Job Search Tips

Job Search Tips

Job searching is not simply about combing the papers or job-boards for positions. It requires outlining your own goals, objectives, and limitations to define the position that is right for you. It requires evaluating the companies that are a good fit for your own expectations. The following resources will help you answer the important questions for a successful job-search strategy.

Working With A Recruiter

An IT job seeker preparing to relocate from Dubai to North America contacted me in hopes of finding out what he should expect to pay in recruiter fees, and if working with a recruiter was in fact really the most efficient and effective way to finding his first new job in North America. Relocating is not nearly as easy as it had been in previous years.

With the IT job market tightening right across the board, conducting a job search in a new place at the same time that you are getting used to the new culture and surroundings may take a very long time and can certainly be very disheartening. On the other hand, you will be a fresh face in the local market, and that could work to your advantage, especially when relocating to a small to midsize market that may have been saturated in the specific field that you are an expert in.

The point is, you should not wait until you have moved into your new home and unpacked all your boxes to start looking for a job. The best plan is to start the hunt before you actually make the move. The longer you give yourself for your search, the better your prospects of finding an appropriate job before your savings run out. Above all, if you are lucky enough to find the new job before your move, your new employer might actually cover your relocation expenses. Do not hold your breath as company budgets are no longer as liquid as they used to be.

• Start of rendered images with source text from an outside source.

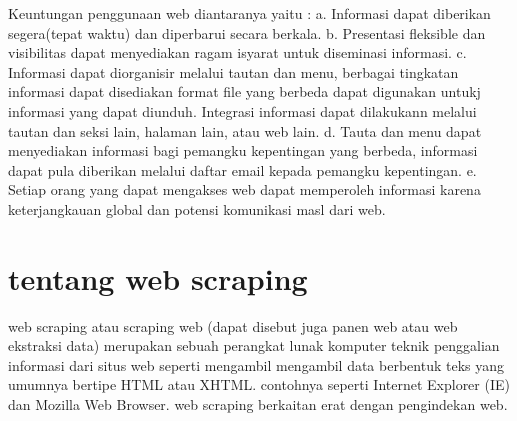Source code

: \documentclass[12pt, a4paper]{article}
\begin{document}
Keuntungan penggunaan web diantaranya yaitu :
a. Informasi dapat diberikan segera(tepat waktu) dan diperbarui secara berkala.
b. Presentasi fleksible dan visibilitas dapat menyediakan ragam isyarat untuk diseminasi informasi.
c. Informasi dapat diorganisir melalui tautan dan menu, berbagai tingkatan informasi dapat disediakan format file yang berbeda dapat digunakan untukj informasi yang dapat diunduh. Integrasi informasi dapat dilakukann melalui tautan dan seksi lain, halaman lain, atau web lain.
d. Tauta  dan menu dapat menyediakan informasi bagi pemangku kepentingan yang berbeda, informasi dapat pula diberikan melalui daftar email kepada pemangku kepentingan.
e. Setiap orang yang dapat mengakses web dapat memperoleh informasi karena keterjangkauan global dan potensi komunikasi masl dari web.
	   
\section{tentang web scraping}
web scraping atau scraping web (dapat disebut juga panen web atau web ekstraksi data) merupakan sebuah perangkat lunak komputer teknik penggalian informasi dari situs web seperti mengambil mengambil data berbentuk teks yang umumnya bertipe HTML atau XHTML. contohnya seperti Internet Explorer (IE) dan Mozilla Web Browser. web scraping berkaitan erat dengan pengindekan web.
	   
\end{document}
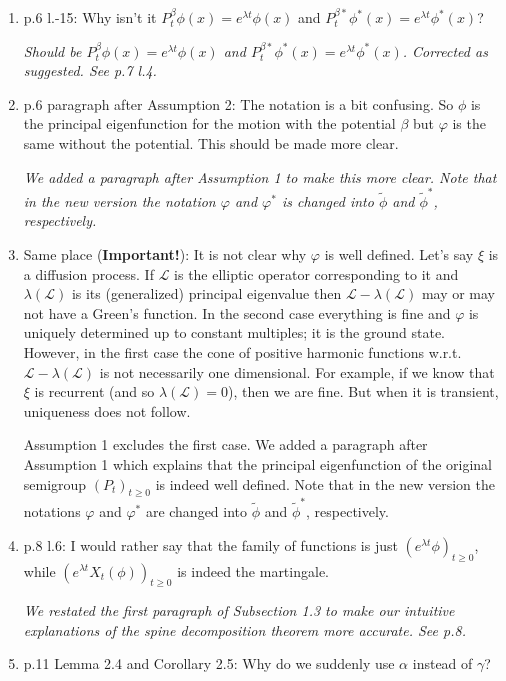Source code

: \documentclass[12pt,a4paper]{amsart}
\numberwithin{equation}{section}
\theoremstyle{plain}
\theoremstyle{definition}
\begin{document}
\begin{enumerate}
  {\it We added a new sentence there which gives the function $\beta$. See p.5 l.-10.}
\item
  p.6 l.-15: Why isn't it $P_t^\beta \phi(x) = e^{\lambda t}\phi(x)$ and $P_t^{\beta*} \phi^*(x) = e^{\lambda t}\phi^*(x)$?

  {\it Should be $P_t^\beta \phi(x) = e^{\lambda t}\phi(x)$ and $P_t^{\beta*} \phi^*(x) = e^{\lambda t}\phi^*(x)$. Corrected as suggested. See p.7 l.4.}
\item
  p.6 paragraph after Assumption 2: The notation is a bit confusing. So $\phi$ is the principal eigenfunction for the motion with the potential $\beta$ but $\varphi$ is the same without the potential.
  This should be made more clear.

  {\it We added a paragraph after Assumption 1 to make this more clear.
    Note that in the new version the notation $\varphi$ and $\varphi^*$ is changed into $\widetilde \phi$ and $\widetilde \phi^*$, respectively.}
\item
  Same place ({\bf Important!}): It is not clear why $\varphi$ is well defined.
  Let's say $\xi$ is a diffusion process.
  If $\mathcal L$ is the elliptic operator corresponding to it and $\lambda(\mathcal L)$ is its (generalized) principal eigenvalue then $\mathcal L - \lambda(\mathcal L)$ may or may not have a Green's function.
  In the second case everything is fine and $\varphi$ is uniquely determined up to constant multiples; it is the ground state.
  However, in the first case the cone of positive harmonic functions w.r.t. $\mathcal L - \lambda(\mathcal L)$ is not necessarily one dimensional.
  For example, if we know that $\xi$ is recurrent (and so $\lambda(\mathcal L) = 0$), then we are fine.
  But when it is transient, uniqueness does not follow.

  {\it 
 
  Assumption 1 excludes the first case. We added a paragraph after Assumption 1
  which explains that the principal eigenfunction of the original semigroup $(P_t)_{t\ge0}$ is indeed well defined.
    Note that in the new version the notations $\varphi$ and $\varphi^*$ are changed into $\widetilde \phi$ and $\widetilde \phi^*$, respectively.}
\item
  p.8 l.6: I would rather say that the family of functions is just $(e^{\lambda t} \phi)_{t\geq 0}$, while $(e^{\lambda t} X_t(\phi))_{t\geq 0}$ is indeed the martingale.

  {\it We restated the first paragraph of Subsection 1.3 to make our intuitive explanations of the spine decomposition theorem more accurate. See p.8. }
\item
  p.11 Lemma 2.4 and Corollary 2.5:
  Why do we suddenly use $\alpha$ instead of $\gamma$?


\end{enumerate}
\end{document}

It is very very important that you find a reliable, and reputable recruiter in order to facilitate an effective job search when you are moving to a new market. A good recruiter will be able to share the secrets of the local area, fill you in on the best employers in the area, and help you find hidden pockets of opportunity that only seasoned locals would know about. Finding some recommendations of recruiters to talk to by contacting the local chapters of your favourite user group or professional association, or contacting the local chamber of commerce is your wisest strategy. That said, you do not want to limit yourself to working with only recruiters. Be active, and search for jobs online, keep an eye on the classifieds, network with anyone you know (including friends of friends) in the area you’re moving to, attend job fairs, and go directly to your sought after employers.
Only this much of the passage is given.